* **Exercise instructions**: Please filter the data down to the lines that include the word "제공합니다" and copy them.

***** Records to use *****

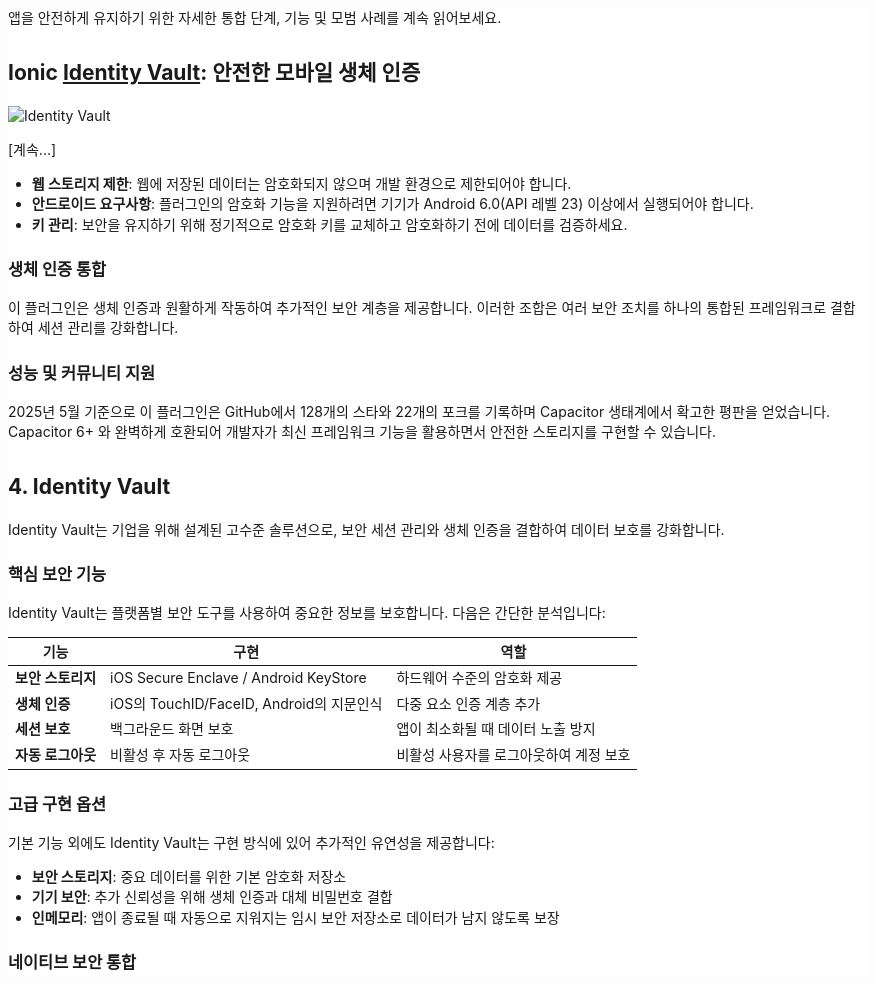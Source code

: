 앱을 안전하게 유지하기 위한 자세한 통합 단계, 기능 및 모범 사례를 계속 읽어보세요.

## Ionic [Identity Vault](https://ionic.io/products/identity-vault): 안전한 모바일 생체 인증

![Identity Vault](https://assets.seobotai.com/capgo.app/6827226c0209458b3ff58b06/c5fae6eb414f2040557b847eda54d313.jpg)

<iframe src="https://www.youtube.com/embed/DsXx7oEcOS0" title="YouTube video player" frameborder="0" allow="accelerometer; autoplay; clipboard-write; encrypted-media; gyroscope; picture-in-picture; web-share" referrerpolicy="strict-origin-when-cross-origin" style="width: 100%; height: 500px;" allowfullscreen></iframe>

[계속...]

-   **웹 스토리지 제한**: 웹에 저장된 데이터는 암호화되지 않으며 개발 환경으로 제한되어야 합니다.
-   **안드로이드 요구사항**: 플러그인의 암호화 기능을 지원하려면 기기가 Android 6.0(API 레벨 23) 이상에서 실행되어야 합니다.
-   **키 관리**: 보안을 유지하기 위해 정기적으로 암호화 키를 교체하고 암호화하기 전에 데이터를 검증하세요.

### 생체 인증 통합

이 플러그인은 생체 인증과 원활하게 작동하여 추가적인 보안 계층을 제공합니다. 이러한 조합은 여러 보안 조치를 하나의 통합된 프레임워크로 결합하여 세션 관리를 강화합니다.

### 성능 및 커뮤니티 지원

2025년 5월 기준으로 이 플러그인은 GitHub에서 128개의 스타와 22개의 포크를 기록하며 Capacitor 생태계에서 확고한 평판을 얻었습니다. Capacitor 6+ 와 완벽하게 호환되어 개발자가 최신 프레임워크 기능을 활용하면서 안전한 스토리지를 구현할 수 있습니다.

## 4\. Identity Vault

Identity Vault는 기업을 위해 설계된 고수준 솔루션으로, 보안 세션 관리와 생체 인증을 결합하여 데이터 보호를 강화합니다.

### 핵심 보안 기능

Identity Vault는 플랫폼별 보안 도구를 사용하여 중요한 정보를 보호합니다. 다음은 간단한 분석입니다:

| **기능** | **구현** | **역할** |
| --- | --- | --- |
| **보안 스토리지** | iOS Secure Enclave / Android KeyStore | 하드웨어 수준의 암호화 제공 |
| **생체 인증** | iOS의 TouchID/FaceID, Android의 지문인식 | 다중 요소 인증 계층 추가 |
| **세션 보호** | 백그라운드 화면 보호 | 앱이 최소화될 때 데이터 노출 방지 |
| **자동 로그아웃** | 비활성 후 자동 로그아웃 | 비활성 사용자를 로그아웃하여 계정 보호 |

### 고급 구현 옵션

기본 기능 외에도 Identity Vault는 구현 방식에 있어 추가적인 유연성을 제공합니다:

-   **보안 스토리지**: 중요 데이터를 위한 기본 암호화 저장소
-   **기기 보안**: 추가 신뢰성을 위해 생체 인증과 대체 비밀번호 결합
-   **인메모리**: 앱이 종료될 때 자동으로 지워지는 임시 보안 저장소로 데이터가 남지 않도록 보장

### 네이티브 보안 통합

*****

* **Solution for this task**:
이 플러그인은 생체 인증과 원활하게 작동하여 추가적인 보안 계층을 제공합니다. 이러한 조합은 여러 보안 조치를 하나의 통합된 프레임워크로 결합하여 세션 관리를 강화합니다.
기본 기능 외에도 Identity Vault는 구현 방식에 있어 추가적인 유연성을 제공합니다:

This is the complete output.